● **Requirement**: Output the listing verbatim, leaving out every picture.
Segment Open
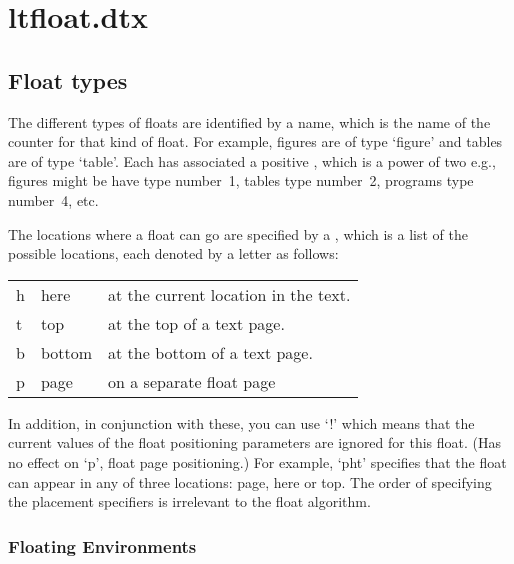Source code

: \chapter{ltfloat.dtx}

 \section{Float types}

  The different types of floats are identified by a  name,
  which is the name of the counter for that kind of float.  For
  example, figures are of type `figure' and tables are of type `table'.
  Each  has associated a positive , which
  is a power of two e.g.,\\
  figures might be have type number~1, tables type number~2, programs
  type number~4, etc.

  The locations where a float can go are specified by a
  , which is a list of the possible
  locations, each denoted by a letter as follows:

    \begin{center}
    \begin{tabular}{l@{ : }l@{ --- }l}
     h & here   & at the current location in the text.\\
     t & top    & at the top of a text page.\\
     b & bottom & at the bottom of a text page.\\
     p & page   & on a separate float page
    \end{tabular}
    \end{center}

  In addition, in conjunction with these, you can use `!' which means
  that the current values of the float positioning parameters are
  ignored for this float. (Has no effect on `p', float page
  positioning.)
  For example, `pht' specifies that the float can appear in any of
  three locations: page, here or top. The order of specifying the placement
  specifiers is irrelevant to the float algorithm.


\subsection{Floating Environments}
    \begin{teX}
    \end{teX}

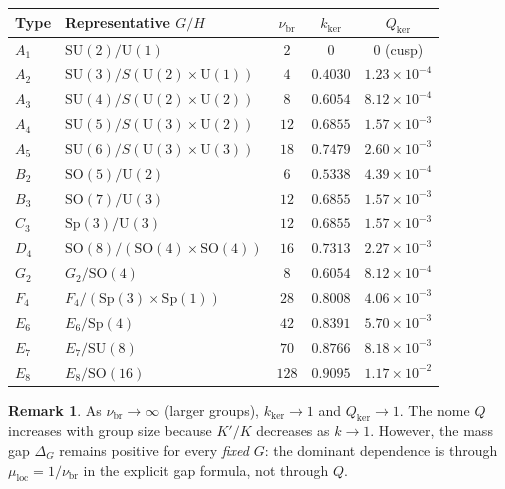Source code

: \documentclass[12pt]{article}
\theoremstyle{plain}
\theoremstyle{definition}
\newtheorem{remark}[theorem]{Remark}
\numberwithin{equation}{section}
\newcommand{\loc}{\mathrm{loc}}
\newcommand{\br}{\mathrm{br}}
\newcommand{\kker}{\mathrm{ker}}
\begin{document}
\begin{center}
\begin{tabular}{llccc}
\toprule
Type & Representative $G/H$ & $\nu_{\br}$ & $k_{\kker}$ & $Q_{\kker}$\\
\midrule
$A_1$ & $\mathrm{SU}(2)/\mathrm{U}(1)$ & $2$ & $0$ & $0$ (cusp)\\
$A_2$ & $\mathrm{SU}(3)/S(\mathrm{U}(2)\times\mathrm{U}(1))$ & $4$ & $0.4030$ & $1.23\times10^{-4}$\\
$A_3$ & $\mathrm{SU}(4)/S(\mathrm{U}(2)\times\mathrm{U}(2))$ & $8$ & $0.6054$ & $8.12\times10^{-4}$\\
$A_4$ & $\mathrm{SU}(5)/S(\mathrm{U}(3)\times\mathrm{U}(2))$ & $12$ & $0.6855$ & $1.57\times10^{-3}$\\
$A_5$ & $\mathrm{SU}(6)/S(\mathrm{U}(3)\times\mathrm{U}(3))$ & $18$ & $0.7479$ & $2.60\times10^{-3}$\\
$B_2$ & $\mathrm{SO}(5)/\mathrm{U}(2)$ & $6$ & $0.5338$ & $4.39\times10^{-4}$\\
$B_3$ & $\mathrm{SO}(7)/\mathrm{U}(3)$ & $12$ & $0.6855$ & $1.57\times10^{-3}$\\
$C_3$ & $\mathrm{Sp}(3)/\mathrm{U}(3)$ & $12$ & $0.6855$ & $1.57\times10^{-3}$\\
$D_4$ & $\mathrm{SO}(8)/(\mathrm{SO}(4)\times\mathrm{SO}(4))$ & $16$ & $0.7313$ & $2.27\times10^{-3}$\\
$G_2$ & $G_2/\mathrm{SO}(4)$ & $8$ & $0.6054$ & $8.12\times10^{-4}$\\
$F_4$ & $F_4/(\mathrm{Sp}(3)\times\mathrm{Sp}(1))$ & $28$ & $0.8008$ & $4.06\times10^{-3}$\\
$E_6$ & $E_6/\mathrm{Sp}(4)$ & $42$ & $0.8391$ & $5.70\times10^{-3}$\\
$E_7$ & $E_7/\mathrm{SU}(8)$ & $70$ & $0.8766$ & $8.18\times10^{-3}$\\
$E_8$ & $E_8/\mathrm{SO}(16)$ & $128$ & $0.9095$ & $1.17\times10^{-2}$\\
\bottomrule
\end{tabular}
\end{center}

\begin{remark}
As $\nu_{\br}\to\infty$ (larger groups), $k_{\kker}\to 1$ and $Q_{\kker}\to 1$.  The nome $Q$ increases with group size because $K'/K$ decreases as $k\to 1$.  However, the mass gap $\Delta_G$ remains positive for every \emph{fixed} $G$: the dominant dependence is through $\mu_{\loc}=1/\nu_{\br}$ in the explicit gap formula, not through $Q$.
\end{remark}
\end{document}
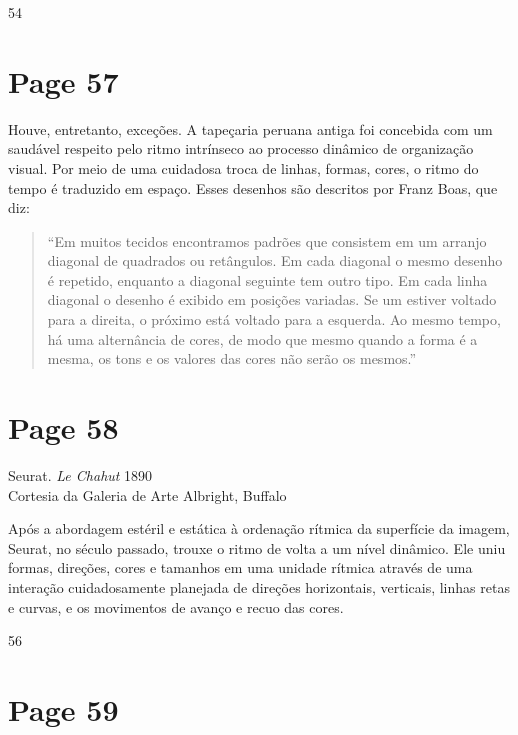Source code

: \documentclass[a4paper]{article}
\begin{document}
54

\newpage
\section*{Page 57}

Houve, entretanto, exceções. A tapeçaria peruana antiga foi concebida com um saudável respeito pelo ritmo intrínseco ao processo dinâmico de organização visual. Por meio de uma cuidadosa troca de linhas, formas, cores, o ritmo do tempo é traduzido em espaço. Esses desenhos são descritos por Franz Boas, que diz:

\begin{quote}
``Em muitos tecidos encontramos padrões que consistem em um arranjo diagonal de quadrados ou retângulos. Em cada diagonal o mesmo desenho é repetido, enquanto a diagonal seguinte tem outro tipo. Em cada linha diagonal o desenho é exibido em posições variadas. Se um estiver voltado para a direita, o próximo está voltado para a esquerda. Ao mesmo tempo, há uma alternância de cores, de modo que mesmo quando a forma é a mesma, os tons e os valores das cores não serão os mesmos.''
\end{quote}

\vspace*{\fill}

\newpage
\section*{Page 58}

\begin{center}
Seurat. \textit{Le Chahut} 1890 \\
Cortesia da Galeria de Arte Albright, Buffalo
\end{center}

Após a abordagem estéril e estática à ordenação rítmica da superfície da imagem, Seurat, no século passado, trouxe o ritmo de volta a um nível dinâmico. Ele uniu formas, direções, cores e tamanhos em uma unidade rítmica através de uma interação cuidadosamente planejada de direções horizontais, verticais, linhas retas e curvas, e os movimentos de avanço e recuo das cores.

\vspace{\fill}
\raggedright
56

\newpage
\section*{Page 59}
\end{document}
Segment Closed
● **Exercise result**:
Source code

: \chapter{ltfloat.dtx}

 \section{Float types}

  The different types of floats are identified by a  name,
  which is the name of the counter for that kind of float.  For
  example, figures are of type `figure' and tables are of type `table'.
  Each  has associated a positive , which
  is a power of two e.g.,\\
  figures might be have type number~1, tables type number~2, programs
  type number~4, etc.

  The locations where a float can go are specified by a
  , which is a list of the possible
  locations, each denoted by a letter as follows:

    \begin{center}
    \begin{tabular}{l@{ : }l@{ --- }l}
     h & here   & at the current location in the text.\\
     t & top    & at the top of a text page.\\
     b & bottom & at the bottom of a text page.\\
     p & page   & on a separate float page
    \end{tabular}
    \end{center}

  In addition, in conjunction with these, you can use `!' which means
  that the current values of the float positioning parameters are
  ignored for this float. (Has no effect on `p', float page
  positioning.)
  For example, `pht' specifies that the float can appear in any of
  three locations: page, here or top. The order of specifying the placement
  specifiers is irrelevant to the float algorithm.


\subsection{Floating Environments}
    \begin{teX}
    \end{teX}

Source code

: \documentclass[12pt]{article}
\theoremstyle{plain}
\theoremstyle{definition}
\newtheorem{remark}[theorem]{Remark}
\numberwithin{equation}{section}
\newcommand{\loc}{\mathrm{loc}}
\newcommand{\br}{\mathrm{br}}
\newcommand{\kker}{\mathrm{ker}}
\begin{document}
\begin{center}
\begin{tabular}{llccc}
\toprule
Type & Representative $G/H$ & $\nu_{\br}$ & $k_{\kker}$ & $Q_{\kker}$\\
\midrule
$A_1$ & $\mathrm{SU}(2)/\mathrm{U}(1)$ & $2$ & $0$ & $0$ (cusp)\\
$A_2$ & $\mathrm{SU}(3)/S(\mathrm{U}(2)\times\mathrm{U}(1))$ & $4$ & $0.4030$ & $1.23\times10^{-4}$\\
$A_3$ & $\mathrm{SU}(4)/S(\mathrm{U}(2)\times\mathrm{U}(2))$ & $8$ & $0.6054$ & $8.12\times10^{-4}$\\
$A_4$ & $\mathrm{SU}(5)/S(\mathrm{U}(3)\times\mathrm{U}(2))$ & $12$ & $0.6855$ & $1.57\times10^{-3}$\\
$A_5$ & $\mathrm{SU}(6)/S(\mathrm{U}(3)\times\mathrm{U}(3))$ & $18$ & $0.7479$ & $2.60\times10^{-3}$\\
$B_2$ & $\mathrm{SO}(5)/\mathrm{U}(2)$ & $6$ & $0.5338$ & $4.39\times10^{-4}$\\
$B_3$ & $\mathrm{SO}(7)/\mathrm{U}(3)$ & $12$ & $0.6855$ & $1.57\times10^{-3}$\\
$C_3$ & $\mathrm{Sp}(3)/\mathrm{U}(3)$ & $12$ & $0.6855$ & $1.57\times10^{-3}$\\
$D_4$ & $\mathrm{SO}(8)/(\mathrm{SO}(4)\times\mathrm{SO}(4))$ & $16$ & $0.7313$ & $2.27\times10^{-3}$\\
$G_2$ & $G_2/\mathrm{SO}(4)$ & $8$ & $0.6054$ & $8.12\times10^{-4}$\\
$F_4$ & $F_4/(\mathrm{Sp}(3)\times\mathrm{Sp}(1))$ & $28$ & $0.8008$ & $4.06\times10^{-3}$\\
$E_6$ & $E_6/\mathrm{Sp}(4)$ & $42$ & $0.8391$ & $5.70\times10^{-3}$\\
$E_7$ & $E_7/\mathrm{SU}(8)$ & $70$ & $0.8766$ & $8.18\times10^{-3}$\\
$E_8$ & $E_8/\mathrm{SO}(16)$ & $128$ & $0.9095$ & $1.17\times10^{-2}$\\
\bottomrule
\end{tabular}
\end{center}

\begin{remark}
As $\nu_{\br}\to\infty$ (larger groups), $k_{\kker}\to 1$ and $Q_{\kker}\to 1$.  The nome $Q$ increases with group size because $K'/K$ decreases as $k\to 1$.  However, the mass gap $\Delta_G$ remains positive for every \emph{fixed} $G$: the dominant dependence is through $\mu_{\loc}=1/\nu_{\br}$ in the explicit gap formula, not through $Q$.
\end{remark}
\end{document}
Source code

: \documentclass[a4paper]{article}
\begin{document}
54

\newpage
\section*{Page 57}

Houve, entretanto, exceções. A tapeçaria peruana antiga foi concebida com um saudável respeito pelo ritmo intrínseco ao processo dinâmico de organização visual. Por meio de uma cuidadosa troca de linhas, formas, cores, o ritmo do tempo é traduzido em espaço. Esses desenhos são descritos por Franz Boas, que diz:

\begin{quote}
``Em muitos tecidos encontramos padrões que consistem em um arranjo diagonal de quadrados ou retângulos. Em cada diagonal o mesmo desenho é repetido, enquanto a diagonal seguinte tem outro tipo. Em cada linha diagonal o desenho é exibido em posições variadas. Se um estiver voltado para a direita, o próximo está voltado para a esquerda. Ao mesmo tempo, há uma alternância de cores, de modo que mesmo quando a forma é a mesma, os tons e os valores das cores não serão os mesmos.''
\end{quote}

\vspace*{\fill}

\newpage
\section*{Page 58}

\begin{center}
Seurat. \textit{Le Chahut} 1890 \\
Cortesia da Galeria de Arte Albright, Buffalo
\end{center}

Após a abordagem estéril e estática à ordenação rítmica da superfície da imagem, Seurat, no século passado, trouxe o ritmo de volta a um nível dinâmico. Ele uniu formas, direções, cores e tamanhos em uma unidade rítmica através de uma interação cuidadosamente planejada de direções horizontais, verticais, linhas retas e curvas, e os movimentos de avanço e recuo das cores.

\vspace{\fill}
\raggedright
56

\newpage
\section*{Page 59}
\end{document}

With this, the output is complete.